Thanks again in advance for your support,
Nicolas

Hi Nicolas,

Would code like this work:

Yes so long as you use the ‘reflected’ statement within subfunct1 and subfunct2 to tell the compiler to check if the arrays have already been allocated on the device.

Note that if you don’t want to wait until the 11.0 release, on Linux the PGI ACC model can be mixed with CUDA Fortran. So instead of using a data region, you can use CUDA Fortran device arrays. It means that your program is no longer portable and that you’d want to back these changes out once 11.0 is available, but is less work than inlining your subroutines and allows you to continues development.

  • Mat

Ok, so yet either CUDA Fortran or manual inlining :) Thank You for support.

Hello there,
where should the !$acc reflected statement be located in the subroutines?
Just under the routine definition or at the beginning of the body after all variables/common blocks, etc. lines?

The reflected directive should be added after the variable is declared.

Note the reflected will be available in the 11.0 release due this December.

  • Mat

Ok, could You provide an example please :)
Yet in December?
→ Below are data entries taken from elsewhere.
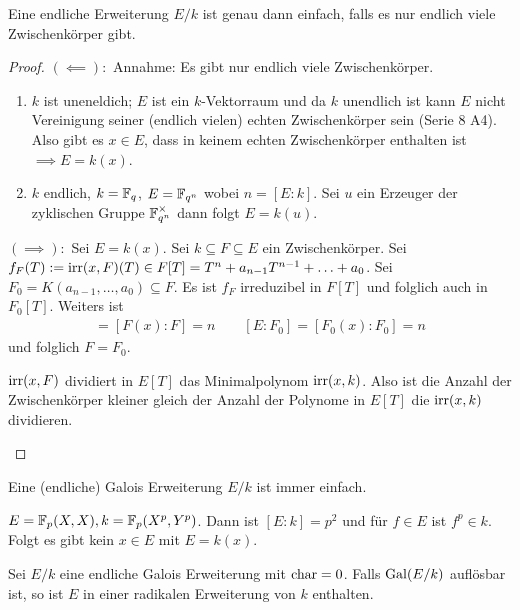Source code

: \begin{proposition}
	Eine endliche Erweiterung $E / k$ ist genau dann einfach, falls es nur endlich viele Zwischenkörper gibt.
\end{proposition}

\begin{proof}
	$(\impliedby):$ Annahme: Es gibt nur endlich viele Zwischenkörper.
	\begin{enumerate}[{Fall} 1:]
		\item $k$ ist uneneldich; $E$ ist ein $k$-Vektorraum und da $k$ unendlich ist kann $E$ nicht Vereinigung seiner (endlich vielen)
			echten Zwischenkörper sein (Serie 8 A4). Also gibt es $x \in E$, dass in keinem echten Zwischenkörper enthalten ist $\implies E = k(x)$.
		\item $k$ endlich, $k = \mathbb{F}_{q}$, $E = \mathbb{F}_{q^{n}}$ wobei $n = [E : k]$.
			Sei $u$ ein Erzeuger der zyklischen Gruppe $\mathbb{F}_{q^{n}}^{\times}$ dann folgt $E = k(u)$.
	\end{enumerate}

	$(\implies):$ Sei $E = k(x)$. Sei $k \subseteq F \subseteq E$ ein Zwischenkörper.
	Sei $f_{F}(T) := \operatorname{irr}(x,F)(T) \in F[T] = T^{n} + a_{n-1} T^{n-1} + \ldots + a_0$.
	Sei $F_{0} = K(a_{n-1},\ldots,a_0) \subseteq F$.
	Es ist $f_{F}$ irreduzibel in $F[T]$ und folglich auch in $F_0[T]$. Weiters ist
	\begin{align*}
		[E:F] = [F(x):F] = n \qquad [E:F_0] = [F_0(x):F_0] = n
	\end{align*}
	und folglich $F = F_0$.
	\begin{remark}
		$\operatorname{irr}(x,F)$ dividiert in $E[T]$ das Minimalpolynom $\operatorname{irr}(x,k)$. Also ist die Anzahl der Zwischenkörper kleiner gleich der Anzahl der
		Polynome in $E[T]$ die $\operatorname{irr}(x,k)$ dividieren.
	\end{remark}
\end{proof}

\begin{corollary}
	Eine (endliche) Galois Erweiterung $E / k$ ist immer einfach.
\end{corollary}

\begin{eg}
	$E = \mathbb{F}_{p}(X,X), k = \mathbb{F}_{p}(X^{p},Y^{p})$.
	Dann ist $[E : k] = p^2$ und für $f \in E$ ist $f^{p} \in k$. Folgt es gibt kein $x \in E$ mit $E = k(x)$.
\end{eg}

\begin{theorem}
	Sei $E / k$ eine endliche Galois Erweiterung mit $\operatorname{char} = 0$. Falls $\operatorname{Gal}(E / k)$ auflösbar ist, so ist $E$ in einer radikalen Erweiterung von $k$ enthalten.
\end{theorem}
It is already documented in the Programming Model Guide :)
Any ETA when exactly in December will You release the 11th compiler suite?

Hi A,

Here’s simple example of using the reflected directive:

% cat refected.f90 

module mm
contains
 subroutine sub1( a, b, c )
  implicit none
  real :: a(:,:), b(:,:), c(:,:)
  !$acc reflected(a)
  integer :: i,j
  !$acc region
   do j = 1,ubound(a,2)
    do i = 1,ubound(a,1)
     a(i,j) = b(i,j) + c(i,j)
    enddo
   enddo
  !$acc end region 
 end subroutine
end module

program p
 use mm
 use accel_lib
 implicit none
 integer, parameter :: n=32,m=32
 real :: a(n,m), b(n,m), c(n,m)
 integer :: i,j
 do j = 1,m
  do i = 1,n
   a(i,j) = -1.0
   b(i,j) = (j*100) + i
   c(i,j) = -(j*100) + i
  enddo
 enddo

 !$acc data region copyout(a)
  call sub1(a,b,c)
 !$acc end data region

  print *, a(1,1), a(n,m) 
  print *, b(1,1), b(n,m) 
  print *, c(1,1), c(n,m) 
end program
% pgf90 -ta=nvidia -Minfo=accel refected.f90 -V11.0 ; a.out
sub1:
      7, Generating local(a(:,:))
      9, Generating copyin(b(1:z_b_0,1:z_b_3))
         Generating copyin(c(1:z_b_0,1:z_b_3))
         Generating compute capability 1.0 binary
         Generating compute capability 1.3 binary
         Generating compute capability 2.0 binary
     10, Loop is parallelizable
     11, Loop is parallelizable
         Accelerator kernel generated
         10, !$acc do parallel, vector(16) ! blockidx%y threadidx%y
         11, !$acc do parallel, vector(16) ! blockidx%x threadidx%x
             CC 1.0 : 7 registers; 64 shared, 8 constant, 0 local memory bytes; 100% occupancy
             CC 1.3 : 8 registers; 64 shared, 8 constant, 0 local memory bytes; 100% occupancy
             CC 2.0 : 15 registers; 8 shared, 72 constant, 0 local memory bytes; 100% occupancy
p:
     34, Generating copyout(a(:,:))
    2.000000        64.00000    
    101.0000        3232.000    
   -99.00000       -3168.000



Yet in December? It is already documented in the Programming Model Guide :)

The Model is ahead of implementation though in 11.0 we will have the full PGI 1.2 Accelerator Model fully implemented. Still more work to do since the spec for 1.3 Model just cam out as well.

Any ETA when exactly in December will You release the 11th compiler suite?

Right now we’re finishing up a few last minute fixes. Barring any show stopping errors, we’re expecting 11.0 to be available mid month.

  • Mat